PDA

View Full Version : Tiny import bug


Spliff
05-14-2022, 05:37 AM
Import - Select Source - A text or rich text file - Delimiter Info - Blank Lines - 1 (I don't remember if the same fault is present with multiple blank-lines, but I think it is): does not work, I tried with `n, `r`n and `r; as above, and then - "A String", and then "|" e.g. works though.

EDIT: Just to clarify: I tried with DOUBLE `n, `r`n, `r, of course.

kinook
05-15-2022, 10:38 PM
It works as expected in my test. Using attached file with Blank Lines - 1, I got the attached .urd file.

Spliff
05-17-2022, 10:25 AM
Thank you for having checked.
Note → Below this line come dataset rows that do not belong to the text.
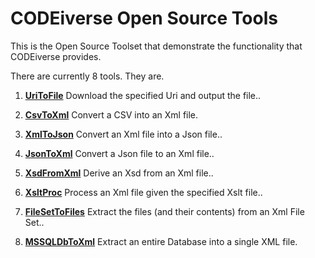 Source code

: 
# CODEiverse Open Source Tools

This is the Open Source Toolset that demonstrate the functionality
that CODEiverse provides.

There are currently 8 tools.  They are.          
  1. **<a href="/codee42/CODEiverse-OST/blob/master/Docs/CommandLineTools/CLBCUriToFile.md">UriToFile</a>**
     Download the specified Uri and output the file..
 
  2. **<a href="/codee42/CODEiverse-OST/blob/master/Docs/CommandLineTools/CLBCCsvToXml.md">CsvToXml</a>**
     Convert a CSV into an Xml file.
 
  3. **<a href="/codee42/CODEiverse-OST/blob/master/Docs/CommandLineTools/CLBCXmlToJson.md">XmlToJson</a>**
     Convert an Xml file into a Json file..
 
  4. **<a href="/codee42/CODEiverse-OST/blob/master/Docs/CommandLineTools/CLBCJsonToXml.md">JsonToXml</a>**
     Convert a Json file to an Xml file..
 
  5. **<a href="/codee42/CODEiverse-OST/blob/master/Docs/CommandLineTools/CLBCXsdFromXml.md">XsdFromXml</a>**
     Derive an Xsd from an Xml file..
 
  6. **<a href="/codee42/CODEiverse-OST/blob/master/Docs/CommandLineTools/CLBCXsltProc.md">XsltProc</a>**
     Process an Xml file given the specified Xslt file..
 
  7. **<a href="/codee42/CODEiverse-OST/blob/master/Docs/CommandLineTools/CLBCFileSetToFiles.md">FileSetToFiles</a>**
     Extract the files (and their contents) from an Xml File Set..
 
  8. **<a href="/codee42/CODEiverse-OST/blob/master/Docs/CommandLineTools/CLBCMSSQLDbToXml.md">MSSQLDbToXml</a>**
     Extract an entire Database into a single XML file.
For me, it didn't and doesn't work though, neither for 1 blank line, nor for 2, etc., blank lines are not recognized as divider; I have now created a new file, in an editor, with no blank lines, then I have put RETURNS before the digits, in order to get 6 sub items under my UR target "Importtrial"; I just get 1 sub-item, with the full text, instead of 6, with the chunks each.

File-Import
Text or rich text RTF
file to import: path, Delimiter: Blank Lines 1
Where: Selected item > Finish

I checked the attached EmEditor file for \r\n\r\n, and got the blank lines ("Escape Sequence yes") as search hits; as said, it's in the form I imported it into UR > 1 sub-item, not 6.


EDIT:

Your file imported correctly in my UR file / item, whilst mine didn't / doesn't; mine is a realistic one though, with "content" between the titles, yours is just some titles separating the blank lines; in EmEditor, your blank lines identified as \r\n\r\n, just like in my text.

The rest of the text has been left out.